- Task directions
Once you reach the line containing "- NatashaCSharpSyntax : 继承自" in the entries below, write out that line and each one after it down to the line containing "- Natasha.Domain ：", exactly and with nothing added.

- Source data
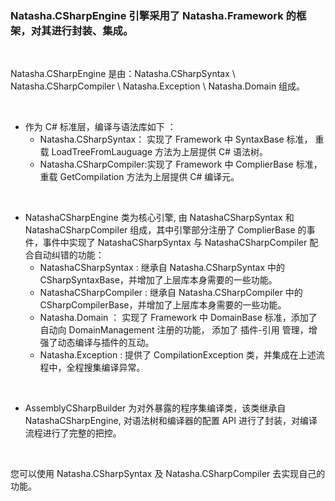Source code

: ### Natasha.CSharpEngine 引擎采用了 Natasha.Framework 的框架，对其进行封装、集成。  

 <br/>  
 
Natasha.CSharpEngine 是由：Natasha.CSharpSyntax \ Natasha.CSharpCompiler \ Natasha.Exception \ Natasha.Domain 组成。

 <br/>  
 
 - 作为 C# 标准层，编译与语法库如下 ：
    - Natasha.CSharpSyntax： 实现了 Framework 中 SyntaxBase 标准， 重载 LoadTreeFromLauguage 方法为上层提供 C# 语法树。
    - Natasha.CSharpCompiler:实现了 Framework 中 ComplierBase 标准，重载 GetCompilation 方法为上层提供 C# 编译元。
 
 <br/>  
 
 - NatashaCSharpEngine 类为核心引擎, 由 NatashaCSharpSyntax 和 NatashaCSharpCompiler 组成，其中引擎部分注册了 ComplierBase 的事件，事件中实现了 NatashaCSharpSyntax 与 NatashaCSharpCompiler 配合自动纠错的功能：
    - NatashaCSharpSyntax : 继承自 Natasha.CSharpSyntax 中的 CSharpSyntaxBase，并增加了上层库本身需要的一些功能。
    - NatashaCSharpCompiler : 继承自 Natasha.CSharpCompiler 中的 CSharpCompilerBase，并增加了上层库本身需要的一些功能。
    - Natasha.Domain ： 实现了 Framework 中 DomainBase 标准，添加了自动向 DomainManagement 注册的功能， 添加了 插件-引用 管理，增强了动态编译与插件的互动。  
    - Natasha.Exception : 提供了 CompilationException 类，并集成在上述流程中，全程搜集编译异常。

<br/>  
  
 - AssemblyCSharpBuilder 为对外暴露的程序集编译类，该类继承自 NatashaCSharpEngine, 对语法树和编译器的配置 API 进行了封装，对编译流程进行了完整的把控。
 
<br/>  
  
  您可以使用 Natasha.CSharpSyntax 及 Natasha.CSharpCompiler 去实现自己的功能。
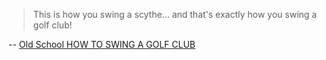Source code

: > This is how you swing a scythe... and that's exactly how you swing a golf club!

-- [Old School HOW TO SWING A GOLF CLUB](https://www.youtube.com/watch?v=pG3pdn8La3o)
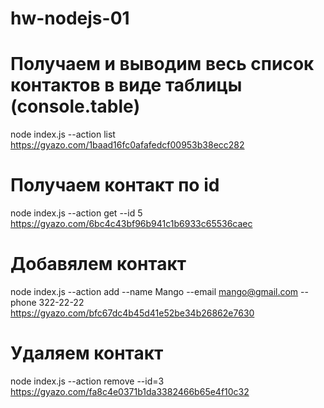 # hw-nodejs-01

# Получаем и выводим весь список контактов в виде таблицы (console.table)
node index.js --action list
https://gyazo.com/1baad16fc0afafedcf00953b38ecc282

# Получаем контакт по id
node index.js --action get --id 5
https://gyazo.com/6bc4c43bf96b941c1b6933c65536caec

# Добавялем контакт
node index.js --action add --name Mango --email mango@gmail.com --phone 322-22-22
https://gyazo.com/bfc67dc4b45d41e52be34b26862e7630

# Удаляем контакт
node index.js --action remove --id=3
https://gyazo.com/fa8c4e0371b1da3382466b65e4f10c32
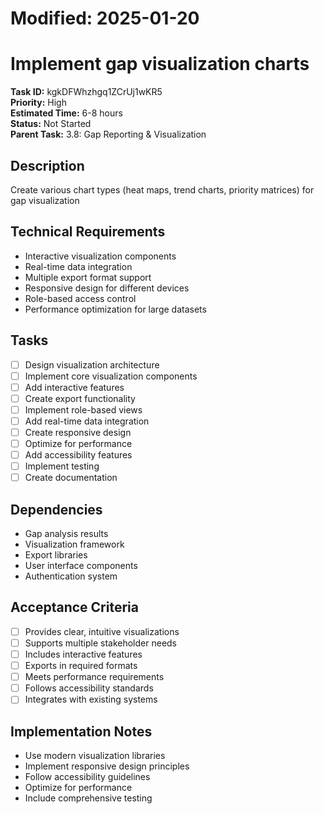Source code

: # Modified: 2025-01-20

# Implement gap visualization charts

**Task ID:** kgkDFWhzhgq1ZCrUj1wKR5  
**Priority:** High  
**Estimated Time:** 6-8 hours  
**Status:** Not Started  
**Parent Task:** 3.8: Gap Reporting & Visualization

## Description
Create various chart types (heat maps, trend charts, priority matrices) for gap visualization

## Technical Requirements
- Interactive visualization components
- Real-time data integration
- Multiple export format support
- Responsive design for different devices
- Role-based access control
- Performance optimization for large datasets

## Tasks
- [ ] Design visualization architecture
- [ ] Implement core visualization components
- [ ] Add interactive features
- [ ] Create export functionality
- [ ] Implement role-based views
- [ ] Add real-time data integration
- [ ] Create responsive design
- [ ] Optimize for performance
- [ ] Add accessibility features
- [ ] Implement testing
- [ ] Create documentation

## Dependencies
- Gap analysis results
- Visualization framework
- Export libraries
- User interface components
- Authentication system

## Acceptance Criteria
- [ ] Provides clear, intuitive visualizations
- [ ] Supports multiple stakeholder needs
- [ ] Includes interactive features
- [ ] Exports in required formats
- [ ] Meets performance requirements
- [ ] Follows accessibility standards
- [ ] Integrates with existing systems

## Implementation Notes
- Use modern visualization libraries
- Implement responsive design principles
- Follow accessibility guidelines
- Optimize for performance
- Include comprehensive testing
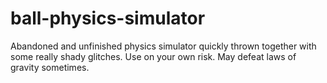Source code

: # ball-physics-simulator
Abandoned and unfinished physics simulator quickly thrown together with some really shady glitches. Use on your own risk. May defeat laws of gravity sometimes.
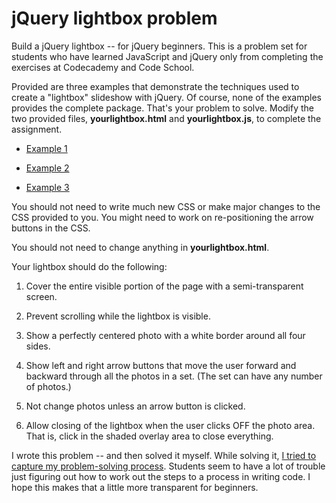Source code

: # jQuery lightbox problem

Build a jQuery lightbox -- for jQuery beginners. This is a problem set for students who have learned 
JavaScript and jQuery only from completing the exercises at Codecademy and Code School.

Provided are three examples that demonstrate the techniques used to create a "lightbox" slideshow with jQuery. 
Of course, none of the examples provides the complete package. That's your problem to solve. Modify the two provided files, 
**yourlightbox.html** and **yourlightbox.js**, to complete the assignment. 

* [Example 1](http://macloo.github.io/jquery-lightbox-problem/example1.html)

* [Example 2](http://macloo.github.io/jquery-lightbox-problem/example2.html)

* [Example 3](http://macloo.github.io/jquery-lightbox-problem/example3.html)

You should not need to write much new CSS or make major changes to the CSS provided to you. You might need to work on 
re-positioning the arrow buttons in the CSS. 

You should not need to change anything in **yourlightbox.html**.

Your lightbox should do the following: 

1. Cover the entire visible portion of the page with a semi-transparent screen.

2. Prevent scrolling while the lightbox is visible.

3. Show a perfectly centered photo with a white border around all four sides.

4. Show left and right arrow buttons that move the user forward and backward through all the photos in a set. 
(The set can have any number of photos.)

5. Not change photos unless an arrow button is clicked.

6. Allow closing of the lightbox when the user clicks OFF the photo area. That is, click in the shaded 
overlay area to close everything.

I wrote this problem -- and then solved it myself. While solving it, [I tried to capture my 
problem-solving process](http://bit.ly/jqueryprob2). Students seem to have a lot of trouble just figuring out how 
to work out the steps to a process in writing code. I hope this makes that a little more transparent for 
beginners. 
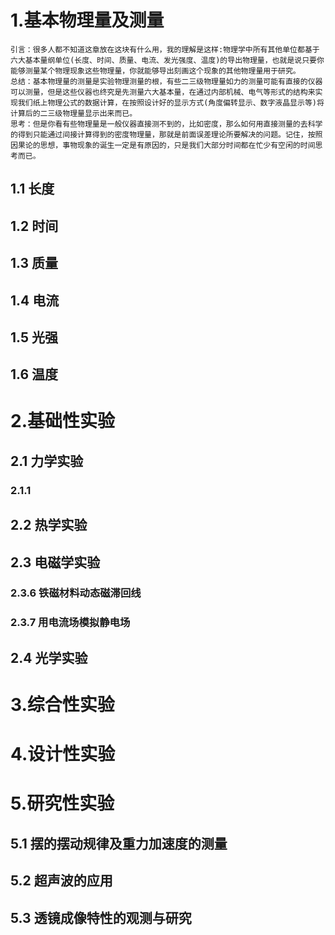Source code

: 

# 1.基本物理量及测量
	引言：很多人都不知道这章放在这块有什么用，我的理解是这样:物理学中所有其他单位都基于六大基本量纲单位(长度、时间、质量、电流、发光强度、温度)的导出物理量，也就是说只要你能够测量某个物理现象这些物理量，你就能够导出刻画这个现象的其他物理量用于研究。
	总结：基本物理量的测量是实验物理测量的根，有些二三级物理量如力的测量可能有直接的仪器可以测量，但是这些仪器也终究是先测量六大基本量，在通过内部机械、电气等形式的结构来实现我们纸上物理公式的数据计算，在按照设计好的显示方式(角度偏转显示、数字液晶显示等)将计算后的二三级物理量显示出来而已。
	思考：但是你看有些物理量是一般仪器直接测不到的，比如密度，那么如何用直接测量的去科学的得到只能通过间接计算得到的密度物理量，那就是前面误差理论所要解决的问题。记住，按照因果论的思想，事物现象的诞生一定是有原因的，只是我们大部分时间都在忙少有空闲的时间思考而已。

## 1.1 长度


## 1.2 时间



## 1.3 质量





## 1.4 电流


## 1.5 光强


## 1.6 温度



# 2.基础性实验



## 2.1 力学实验

### 2.1.1 



## 2.2 热学实验


## 2.3 电磁学实验


### 2.3.6 铁磁材料动态磁滞回线


### 2.3.7 用电流场模拟静电场






## 2.4 光学实验



# 3.综合性实验



# 4.设计性实验


# 5.研究性实验

## 5.1 摆的摆动规律及重力加速度的测量


## 5.2 超声波的应用

## 5.3 透镜成像特性的观测与研究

- Completed exercise
    - NatashaCSharpSyntax : 继承自 Natasha.CSharpSyntax 中的 CSharpSyntaxBase，并增加了上层库本身需要的一些功能。
    - NatashaCSharpCompiler : 继承自 Natasha.CSharpCompiler 中的 CSharpCompilerBase，并增加了上层库本身需要的一些功能。
    - Natasha.Domain ： 实现了 Framework 中 DomainBase 标准，添加了自动向 DomainManagement 注册的功能， 添加了 插件-引用 管理，增强了动态编译与插件的互动。  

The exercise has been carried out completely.